The U.S. State Department said on Thursday it had imposed sanctions on Kish Protection and Indemnity Club, known as Kish P&I, and Bimeh Markazi-Central Insurance of Iran, known as CII. Kish provides insurance for the National Iranian Tanker Co, or NITC, and CII provides the shipper with reinsurance, it said.
The Iranian companies had been modeled after European P&I clubs which had been banned by Western sanctions imposed last year.
The department also placed a visa ban on six corporate officers with the companies.
The measures were part of moves reported on Thursday by Reuters in which State Department and the U.S. Treasury slapped sanctions on a Greek shipping tycoon, saying he secretly operated a shipping network on behalf of Tehran to get around sanctions on the country’s oil sales.
Countries in the West believe Iran’s nuclear program is developing weapons. Tehran says the program is purely for civilian purposes.
U.S. and European Union sanctions imposed last year halved Iran’s oil exports to about 1 million barrels per day. The sanctions also helped push down Iran’s currency, the rial, and sent inflation soaring to about 25 percent.
A proponent of tough measures on Iran said the sanctions on Iranian insurance companies are making it hard for Tehran to sell oil.

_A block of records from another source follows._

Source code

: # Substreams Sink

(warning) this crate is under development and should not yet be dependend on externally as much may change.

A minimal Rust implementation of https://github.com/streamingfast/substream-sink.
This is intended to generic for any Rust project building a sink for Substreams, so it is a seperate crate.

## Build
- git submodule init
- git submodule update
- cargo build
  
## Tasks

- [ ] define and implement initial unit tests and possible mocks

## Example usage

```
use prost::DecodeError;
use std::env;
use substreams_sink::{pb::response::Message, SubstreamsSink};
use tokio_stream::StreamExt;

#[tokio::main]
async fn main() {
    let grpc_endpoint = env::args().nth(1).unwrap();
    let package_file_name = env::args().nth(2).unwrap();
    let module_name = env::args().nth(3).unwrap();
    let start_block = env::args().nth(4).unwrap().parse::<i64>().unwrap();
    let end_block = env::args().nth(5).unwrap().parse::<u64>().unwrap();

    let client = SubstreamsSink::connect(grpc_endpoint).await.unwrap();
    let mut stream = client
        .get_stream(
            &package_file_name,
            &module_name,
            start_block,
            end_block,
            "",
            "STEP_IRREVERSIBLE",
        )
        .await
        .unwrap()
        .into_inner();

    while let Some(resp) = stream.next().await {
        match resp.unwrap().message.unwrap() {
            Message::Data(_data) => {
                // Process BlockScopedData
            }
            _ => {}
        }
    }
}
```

“These measures have so increased the hassle factor of buying Iranian oil that they are leading countries like India to make decisions in their self interest to significantly decrease their purchases of Iranian oil,” said Mark Dubowitz, with the Washington based Foundation for Defense of Democracies.
On Wednesday, lawmakers in the U.S. Congress urged the administration to crack down on the reflagging of ships that carry Iranian oil to avoid sanctions.
“We are concerned that Iran has been able to continue its illicit shipping endeavors through its complex web of vessels reflagging. It troubles us that Iran has been aided by countries whose shipping registries are frequently complicit in this shell game,” said the letter on behalf of 56 U.S. Representatives, 18 of them Democrats.
The letter was signed by Ed Royce of California, the Republican chairman of the chamber’s foreign affairs committee, and Debbie Wasserman Schultz, a Florida Democrat.
They urged the departments of State and Treasury to seriously consider sanctioning registries that knowingly participate in efforts to reflag oil tankers and cargo tankers operated by NITC and the Islamic Republic of Iran Shipping Line, or IRISL.
A U.S. Treasury spokesman said: “We will continue to expose NITC and IRISL’s ongoing business practices designed to deceive the international community and evade sanctions.”
The letter also urged the Treasury Department to review three vessels to determine whether they should be added to its list of blacklisted ships. The letter named the ships as the Tour 2, The Justice, and the Elegance.
Iran’s crude exports in March may plunge by a quarter from a month earlier to the lowest level since Western sanctions came into effect last year, industry sources said.